Date: Fri, 28 Sep 2001 17:30:15 -0700 (PDT)
From: Sean M. Doran <smd () clock org>

[ snip ]

| + The whole Internet with as much reliability as possible?

if #3 then what's the problem with:

      ip as-path access-list 1 permit _badguy_
      route-map fix-badguy permit 10
       descr proxy-aggregate the networks who are "holey"
       match as-path 1
      router bgp my-as
       aggregate-address bad.guy.blo.ck1 as-set suppress-map fix-badguy
       aggregate-address bad.guy.blo.ck2 as-set suppress-map fix-badguy

And one aggregates a lone /24 with what?  Again, my point (and I
believe Patrick's) is that there are valid reasons for an entity
without a PI /20 to multihome.  Filter the /24s, and we have a

Of course, I guess that AT&T, PSI, BBN, etc. can save their
multihomed downstreams from certain filtration by... allocating
more IP space in 60/8 through 66/8, or from "class C" space.  How

So, rather than make a subtle change that some backwards ISPs never
even noticed, a more forceful change (filtering) was made, and everyone
noticed that, but more because of the continuing bad PR about how evil
and rapacious it was to filter in the first place.


Maybe I need to use more emoticons.  The part where I said that
filtering is a good thing -- _to a certain extent_ -- was

| Maybe I'll filter anything longer than a /8...

Please do, and tell us what you CAN'T reach after you throw
away all the longer prefixes, and if you care after you 
install a default or proxy-aggregate, or whatnot to try to
retain connectivity to those "extraneous info" destinations.

...and I _certainly_ hope that nobody believed me on this one.
Filtering longer than /8 is clearly stupid.  Filtering /32 is
clearly a good thing.  Now, where do we draw the line?
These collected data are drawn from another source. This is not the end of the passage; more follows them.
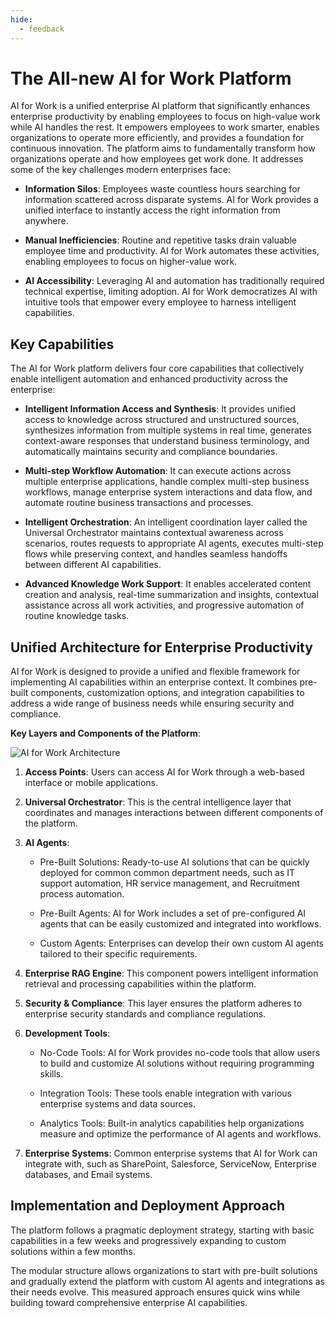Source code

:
 ```yaml
---
hide:
  - feedback
---
```


# The All-new AI for Work Platform

AI for Work is a unified enterprise AI platform that significantly enhances enterprise productivity by enabling employees to focus on high-value work while AI handles the rest. It empowers employees to work smarter, enables organizations to operate more efficiently, and provides a foundation for continuous innovation. The platform aims to fundamentally transform how organizations operate and how employees get work done. It addresses some of the key challenges modern enterprises face:

* **Information Silos**: Employees waste countless hours searching for information scattered across disparate systems. AI for Work provides a unified interface to instantly access the right information from anywhere.   
    
* **Manual Inefficiencies**: Routine and repetitive tasks drain valuable employee time and productivity. AI for Work automates these activities, enabling employees to focus on higher-value work.   
    
* **AI Accessibility**: Leveraging AI and automation has traditionally required technical expertise, limiting adoption. AI for Work democratizes AI with intuitive tools that empower every employee to harness intelligent capabilities.  

## Key Capabilities

The AI for Work platform delivers four core capabilities that collectively enable intelligent automation and enhanced productivity across the enterprise:

* **Intelligent Information Access and Synthesis**: It provides unified access to knowledge across structured and unstructured sources, synthesizes information from multiple systems in real time, generates context-aware responses that understand business terminology, and automatically maintains security and compliance boundaries.

* **Multi-step Workflow Automation**: It can execute actions across multiple enterprise applications, handle complex multi-step business workflows, manage enterprise system interactions and data flow, and automate routine business transactions and processes.

* **Intelligent Orchestration**: An intelligent coordination layer called the Universal Orchestrator maintains contextual awareness across scenarios, routes requests to appropriate AI agents, executes multi-step flows while preserving context, and handles seamless handoffs between different AI capabilities.

* **Advanced Knowledge Work Support**: It enables accelerated content creation and analysis, real-time summarization and insights, contextual assistance across all work activities, and progressive automation of routine knowledge tasks.

## Unified Architecture for Enterprise Productivity

AI for Work is designed to provide a unified and flexible framework for implementing AI capabilities within an enterprise context. It combines pre-built components, customization options, and integration capabilities to address a wide range of business needs while ensuring security and compliance.

**Key Layers and Components of the Platform**:

<img src="../images/ai-for-work-architecture-diagram.svg" alt="AI for Work Architecture" title="AI for Work Architecture" style="border: 0px solid gray; zoom:100%;">


1. **Access Points**: Users can access AI for Work through a web-based interface or mobile applications.   
    
2. **Universal Orchestrator**: This is the central intelligence layer that coordinates and manages interactions between different components of the platform.    
    
3. **AI Agents**:

    * Pre-Built Solutions: Ready-to-use AI solutions that can be quickly deployed for common common department needs, such as IT support automation, HR service management, and Recruitment process automation.
    
    * Pre-Built Agents: AI for Work includes a set of pre-configured AI agents that can be easily customized and integrated into workflows.
    
    * Custom Agents: Enterprises can develop their own custom AI agents tailored to their specific requirements.       

4. **Enterprise RAG Engine**: This component powers intelligent information retrieval and processing capabilities within the platform.
        
5. **Security & Compliance**: This layer ensures the platform adheres to enterprise security standards and compliance regulations.  
    
6. **Development Tools**: 

    * No-Code Tools: AI for Work provides no-code tools that allow users to build and customize AI solutions without requiring programming skills.
    
    * Integration Tools: These tools enable integration with various enterprise systems and data sources.
    
    * Analytics Tools: Built-in analytics capabilities help organizations measure and optimize the performance of AI agents and workflows.   

7. **Enterprise Systems**: Common enterprise systems that AI for Work can integrate with, such as SharePoint, Salesforce, ServiceNow, Enterprise databases, and Email systems.

## Implementation and Deployment Approach

The platform follows a pragmatic deployment strategy, starting with basic capabilities in a few weeks and progressively expanding to custom solutions within a few months. 

The modular structure allows organizations to start with pre-built solutions and gradually extend the platform with custom AI agents and integrations as their needs evolve. This measured approach ensures quick wins while building toward comprehensive enterprise AI capabilities.
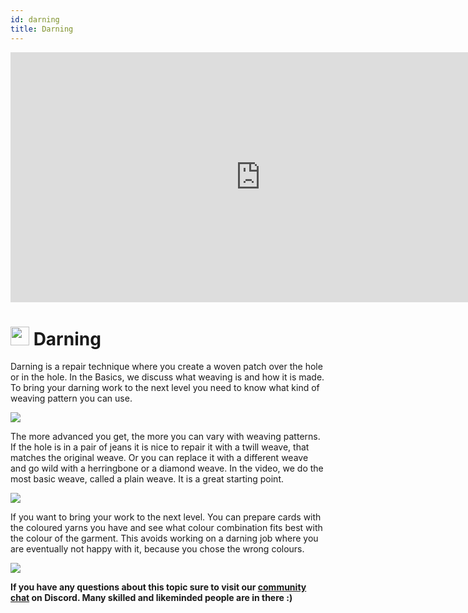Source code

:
 ```yaml
---
id: darning
title: Darning
---
```

<div class="videocontainer">
  <iframe width="800" height="400" src="https://www.youtube.com/embed/7bv24blNBWI" frameborder="0" allow="accelerometer; autoplay; encrypted-media; gyroscope; picture-in-picture" allowfullscreen></iframe>
</div>

# <img src="../assets/icons/repair_darning.png" width="30" height="30"/> Darning
Darning is a repair technique where you create a woven patch over the hole or in the hole. In the Basics, we discuss what weaving is and how it is made. To bring your darning work to the next level you need to know what kind of weaving pattern you can use.

<img src="../assets/repair/darning_02.png"/>

The more advanced you get, the more you can vary with weaving patterns. If the hole is in a pair of jeans it is nice to repair it with a twill weave, that matches the original weave. Or you can replace it with a different weave and go wild with a herringbone or a diamond weave. In the video, we do the most basic weave, called a plain weave. It is a great starting point.


<img src="../assets/repair/darning_01.jpg"/>

If you want to bring your work to the next level. You can prepare cards with the coloured yarns you have and see what colour combination fits best with the colour of the garment. This avoids working on a darning job where you are eventually not happy with it, because you chose the wrong colours.

<img src="../assets/repair/darning_03.jpg"/>


**If you have any questions about this topic sure to visit our [community chat](https://discord.com/invite/SSBrzeR) on Discord. Many skilled and likeminded people are in there :)**
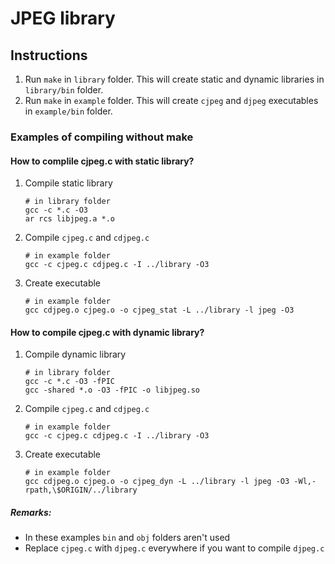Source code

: # JPEG library

## Instructions

1. Run `make` in `library` folder. This will create static and dynamic libraries in `library/bin` folder.
2. Run `make` in `example` folder. This will create `cjpeg` and `djpeg` executables in `example/bin` folder.

### Examples of compiling without make

#### How to complile cjpeg.c with static library?

1. Compile static library
    ```
    # in library folder
    gcc -c *.c -O3
    ar rcs libjpeg.a *.o
    ```
2. Compile `cjpeg.c` and `cdjpeg.c`
    ```
    # in example folder
    gcc -c cjpeg.c cdjpeg.c -I ../library -O3
    ```
3. Create executable
    ```
    # in example folder
    gcc cdjpeg.o cjpeg.o -o cjpeg_stat -L ../library -l jpeg -O3
    ```

#### How to compile cjpeg.c with dynamic library?

1. Compile dynamic library
    ```
    # in library folder
    gcc -c *.c -O3 -fPIC
    gcc -shared *.o -O3 -fPIC -o libjpeg.so
    ```
2. Compile `cjpeg.c` and `cdjpeg.c`
    ```
    # in example folder
    gcc -c cjpeg.c cdjpeg.c -I ../library -O3
    ```
3. Create executable
    ```
    # in example folder
    gcc cdjpeg.o cjpeg.o -o cjpeg_dyn -L ../library -l jpeg -O3 -Wl,-rpath,\$ORIGIN/../library
    ```

##### Remarks:
- In these examples `bin` and `obj` folders aren't used
- Replace `cjpeg.c` with `djpeg.c` everywhere if you want to compile `djpeg.c`
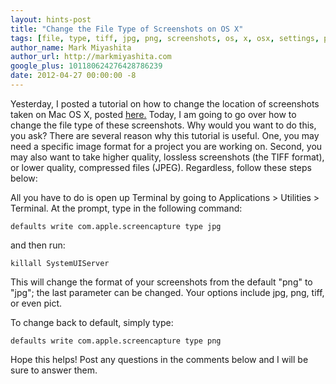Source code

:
 ```yaml
---
layout: hints-post
title: "Change the File Type of Screenshots on OS X"
tags: [file, type, tiff, jpg, png, screenshots, os, x, osx, settings, preferences]
author_name: Mark Miyashita
author_url: http://markmiyashita.com
google_plus: 101180624276428786239
date: 2012-04-27 00:00:00 -8
---
```


Yesterday, I posted a tutorial on how to change the location of screenshots taken on Mac OS X, posted <a href="{{site.url}}/change-the-file-location-of-screenshots-on-mac-os-x/">here.</a> Today, I am going to go over how to change the file type of these screenshots. Why would you want to do this, you ask? There are several reason why this tutorial is useful. One, you may need a specific image format for a project you are working on. Second, you may also want to take higher quality, lossless screenshots (the TIFF format), or lower quality, compressed files (JPEG). Regardless, follow these steps below:

All you have to do is open up Terminal by going to Applications > Utilities > Terminal. At the prompt, type in the following command:

    defaults write com.apple.screencapture type jpg
    
and then run:

    killall SystemUIServer
    
This will change the format of your screenshots from the default "png" to "jpg"; the last parameter can be changed. Your options include jpg, png, tiff, or even pict. 

To change back to default, simply type:

    defaults write com.apple.screencapture type png

Hope this helps! Post any questions in the comments below and I will be sure to answer them.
Do we filter multihomed /24s?  I vote that's unacceptable.  As
Patrick pointed out... if _all_ major carriers filtered _all_
/24 adverts, one would essentially be single-homed to one's IP
space provider.

Back to "route to the whole Internet with as much reliability as
possible".  I contend that someone purchasing bandwidth wants to
maximize reliability to _all_ of the Internet.  Someone selling
bandwidth should deliver.

I offer the overused example of AS11643... they're just basement
multihomers with /24, /23, and /22 prefixes.  Clearly those
adverts deserve to be filtered. *waves big sign stating "sarcasm

If EXDS routing were fscked, how does one reach 216.32.120/24?
Assume for the sake of this discussion that one cannot hear /24s
via 701, 1239, or 6461.  [How much is eBay paying XO to carry its
longer prefixes?]

So:  Where do we draw the line on filtering?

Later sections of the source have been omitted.